Per esempio, lo spot The Force di Volkswagen, combinava una grande idea creativa – che ha agevolato la diffusione virale – con una strategia di distribuzione che ha coinvolto Social Media, media tradizionali, PR e Digital PR in uno sforzo coordinato e multicanale. Il risultato? più di 58 milioni di visualizzazioni del solo video ufficiale.
4) Sviluppare una content strategy: la produzione di video deve essere sempre finalizzata al raggiungimento di obiettivi di business: notorietà, rafforzamento dell’immagine del brand, coinvolgimento, ecc. Non solo: la strategia creativa deve rafforzare il posizionamento della marca. In Red Bull ogni video rafforza la promessa di portare ognuno fino al proprio limite.
5) Non sottovalutare la SEO: YouTube, è bene ricordarlo, è il secondo principale motore di ricerca. Inoltre, il fatto che sia controllato da Google integra i contenuti nelle ricerche. Occorre quindi prestare particolare attenzione a indicizzare in modo corretto e completo sia il canale sia i singoli video, sfruttando tutte le possibilità messe a disposizione. Solo in questo modo si potrà riuscire a emergere nei risultati di ricerca.

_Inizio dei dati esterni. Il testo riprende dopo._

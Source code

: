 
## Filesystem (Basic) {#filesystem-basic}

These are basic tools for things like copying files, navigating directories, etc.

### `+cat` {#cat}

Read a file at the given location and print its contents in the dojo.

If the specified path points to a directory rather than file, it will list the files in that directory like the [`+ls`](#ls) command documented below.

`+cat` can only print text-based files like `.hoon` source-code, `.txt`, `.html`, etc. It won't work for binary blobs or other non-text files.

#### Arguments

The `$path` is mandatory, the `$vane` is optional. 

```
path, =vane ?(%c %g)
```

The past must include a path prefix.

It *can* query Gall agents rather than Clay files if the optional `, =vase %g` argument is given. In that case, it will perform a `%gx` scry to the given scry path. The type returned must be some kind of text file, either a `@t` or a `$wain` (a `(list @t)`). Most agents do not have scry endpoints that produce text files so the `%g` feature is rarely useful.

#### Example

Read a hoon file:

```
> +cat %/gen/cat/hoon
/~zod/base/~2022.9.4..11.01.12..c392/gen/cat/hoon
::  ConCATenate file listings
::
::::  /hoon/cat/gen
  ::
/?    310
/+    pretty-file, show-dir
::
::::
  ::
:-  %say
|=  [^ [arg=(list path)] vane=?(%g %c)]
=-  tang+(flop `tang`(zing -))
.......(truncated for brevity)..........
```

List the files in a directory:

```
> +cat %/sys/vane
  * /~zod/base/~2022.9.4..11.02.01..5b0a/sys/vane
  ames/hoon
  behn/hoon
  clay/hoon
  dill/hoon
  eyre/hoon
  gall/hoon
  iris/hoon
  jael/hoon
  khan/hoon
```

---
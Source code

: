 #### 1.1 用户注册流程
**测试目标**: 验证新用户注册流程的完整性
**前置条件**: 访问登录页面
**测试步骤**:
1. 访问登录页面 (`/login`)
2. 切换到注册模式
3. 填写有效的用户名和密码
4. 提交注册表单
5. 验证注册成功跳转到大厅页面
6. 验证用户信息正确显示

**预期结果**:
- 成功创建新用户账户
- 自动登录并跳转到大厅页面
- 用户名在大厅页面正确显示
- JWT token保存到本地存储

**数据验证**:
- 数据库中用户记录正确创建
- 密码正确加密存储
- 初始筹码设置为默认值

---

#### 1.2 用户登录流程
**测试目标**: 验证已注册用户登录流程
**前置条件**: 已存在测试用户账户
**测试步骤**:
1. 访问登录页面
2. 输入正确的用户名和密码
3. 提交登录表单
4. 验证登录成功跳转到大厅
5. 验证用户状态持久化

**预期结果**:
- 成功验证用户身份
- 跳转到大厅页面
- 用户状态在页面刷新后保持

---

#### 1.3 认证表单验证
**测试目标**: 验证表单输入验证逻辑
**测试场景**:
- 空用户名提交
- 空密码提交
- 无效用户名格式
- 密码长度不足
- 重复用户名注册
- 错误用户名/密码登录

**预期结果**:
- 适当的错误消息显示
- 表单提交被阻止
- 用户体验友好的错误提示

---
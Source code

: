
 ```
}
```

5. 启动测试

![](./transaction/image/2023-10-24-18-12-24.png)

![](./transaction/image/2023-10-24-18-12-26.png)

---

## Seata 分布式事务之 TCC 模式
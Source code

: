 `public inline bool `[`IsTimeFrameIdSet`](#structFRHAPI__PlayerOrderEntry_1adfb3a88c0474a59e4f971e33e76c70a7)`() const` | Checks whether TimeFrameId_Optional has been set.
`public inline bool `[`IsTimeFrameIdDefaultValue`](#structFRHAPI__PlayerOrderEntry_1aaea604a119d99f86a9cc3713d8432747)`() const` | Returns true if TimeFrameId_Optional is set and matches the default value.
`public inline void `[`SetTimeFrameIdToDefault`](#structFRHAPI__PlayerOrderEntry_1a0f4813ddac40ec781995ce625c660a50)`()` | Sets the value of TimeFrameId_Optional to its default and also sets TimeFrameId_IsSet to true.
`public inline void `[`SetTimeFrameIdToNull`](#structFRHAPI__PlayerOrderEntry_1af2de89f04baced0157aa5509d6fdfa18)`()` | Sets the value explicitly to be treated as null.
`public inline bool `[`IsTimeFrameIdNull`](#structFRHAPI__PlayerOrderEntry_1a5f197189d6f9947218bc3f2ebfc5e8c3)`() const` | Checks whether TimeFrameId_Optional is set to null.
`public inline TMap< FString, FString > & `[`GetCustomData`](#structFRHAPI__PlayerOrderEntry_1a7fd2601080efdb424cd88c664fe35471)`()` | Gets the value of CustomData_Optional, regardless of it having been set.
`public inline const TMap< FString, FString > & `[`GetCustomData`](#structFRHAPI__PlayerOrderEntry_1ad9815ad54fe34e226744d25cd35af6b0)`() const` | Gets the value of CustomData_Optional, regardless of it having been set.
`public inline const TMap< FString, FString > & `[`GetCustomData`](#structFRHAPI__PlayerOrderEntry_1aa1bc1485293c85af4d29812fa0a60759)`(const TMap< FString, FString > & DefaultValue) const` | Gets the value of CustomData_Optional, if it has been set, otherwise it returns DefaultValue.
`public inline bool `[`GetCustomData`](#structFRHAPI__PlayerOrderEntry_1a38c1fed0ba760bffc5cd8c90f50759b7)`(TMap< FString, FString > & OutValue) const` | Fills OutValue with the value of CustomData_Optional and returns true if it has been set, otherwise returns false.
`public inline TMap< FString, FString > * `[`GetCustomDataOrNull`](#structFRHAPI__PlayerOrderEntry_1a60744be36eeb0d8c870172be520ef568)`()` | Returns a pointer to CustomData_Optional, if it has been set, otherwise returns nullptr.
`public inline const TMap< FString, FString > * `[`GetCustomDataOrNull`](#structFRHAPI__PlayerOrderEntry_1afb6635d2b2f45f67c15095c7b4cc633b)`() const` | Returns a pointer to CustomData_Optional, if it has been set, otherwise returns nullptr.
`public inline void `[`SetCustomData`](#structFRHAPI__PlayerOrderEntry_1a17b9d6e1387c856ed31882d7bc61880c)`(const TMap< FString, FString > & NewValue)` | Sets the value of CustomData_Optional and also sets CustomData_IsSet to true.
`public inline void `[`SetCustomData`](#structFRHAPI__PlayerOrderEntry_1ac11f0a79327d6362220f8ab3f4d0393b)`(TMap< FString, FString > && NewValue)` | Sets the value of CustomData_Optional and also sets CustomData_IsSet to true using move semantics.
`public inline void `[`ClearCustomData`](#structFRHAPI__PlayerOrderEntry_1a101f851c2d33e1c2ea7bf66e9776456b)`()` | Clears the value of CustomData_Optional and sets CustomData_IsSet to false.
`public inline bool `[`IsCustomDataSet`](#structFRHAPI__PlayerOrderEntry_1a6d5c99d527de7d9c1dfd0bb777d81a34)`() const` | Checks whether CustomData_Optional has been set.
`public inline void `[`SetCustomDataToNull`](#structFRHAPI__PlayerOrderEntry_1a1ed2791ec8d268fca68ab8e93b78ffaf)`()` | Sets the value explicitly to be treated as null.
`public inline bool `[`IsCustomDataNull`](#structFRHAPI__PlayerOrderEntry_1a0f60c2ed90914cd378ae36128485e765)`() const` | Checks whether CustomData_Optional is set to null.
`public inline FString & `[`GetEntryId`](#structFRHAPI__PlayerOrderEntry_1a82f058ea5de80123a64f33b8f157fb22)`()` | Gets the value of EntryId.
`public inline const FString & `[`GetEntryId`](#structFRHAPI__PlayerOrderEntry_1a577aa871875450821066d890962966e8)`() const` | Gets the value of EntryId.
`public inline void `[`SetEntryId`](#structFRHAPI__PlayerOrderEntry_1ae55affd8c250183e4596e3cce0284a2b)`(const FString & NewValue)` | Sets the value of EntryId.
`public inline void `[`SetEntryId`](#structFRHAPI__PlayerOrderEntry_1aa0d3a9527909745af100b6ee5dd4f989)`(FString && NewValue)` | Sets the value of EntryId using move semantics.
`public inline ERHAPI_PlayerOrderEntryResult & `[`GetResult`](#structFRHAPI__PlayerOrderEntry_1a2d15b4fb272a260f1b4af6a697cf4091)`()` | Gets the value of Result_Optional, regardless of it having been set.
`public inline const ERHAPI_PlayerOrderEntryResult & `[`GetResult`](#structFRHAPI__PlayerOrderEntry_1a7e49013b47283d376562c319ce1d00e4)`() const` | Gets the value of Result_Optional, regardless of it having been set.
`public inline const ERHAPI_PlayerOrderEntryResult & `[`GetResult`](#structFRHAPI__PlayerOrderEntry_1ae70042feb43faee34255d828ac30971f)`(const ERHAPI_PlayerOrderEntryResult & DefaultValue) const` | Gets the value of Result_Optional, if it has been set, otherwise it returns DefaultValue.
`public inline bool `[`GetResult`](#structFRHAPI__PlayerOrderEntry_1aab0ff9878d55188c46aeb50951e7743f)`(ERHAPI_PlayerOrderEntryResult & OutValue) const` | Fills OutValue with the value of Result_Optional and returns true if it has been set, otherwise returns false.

Il marketing con i video è solo per le grandi aziende?
No. Non è necessario chiamarsi Disney o Ford o Coca Cola per utilizzare i video nella propria strategia di marketing. Occorre invece avere ben presente obiettivi e risorse. Se per una multinazionale 1.000 visualizzazioni non rappresentano nulla, per un’azienda nazionale che opera nel B2B possono essere un successo incredibile.
Il punto di partenza è sempre quello: soddisfare un’esigenza dei propri utenti e capire come raggiungerli o farsi raggiungere attraverso le ricerche. Allora anche un video di istruzioni di montaggio di una fotocopiatrice potrà essere un grande successo.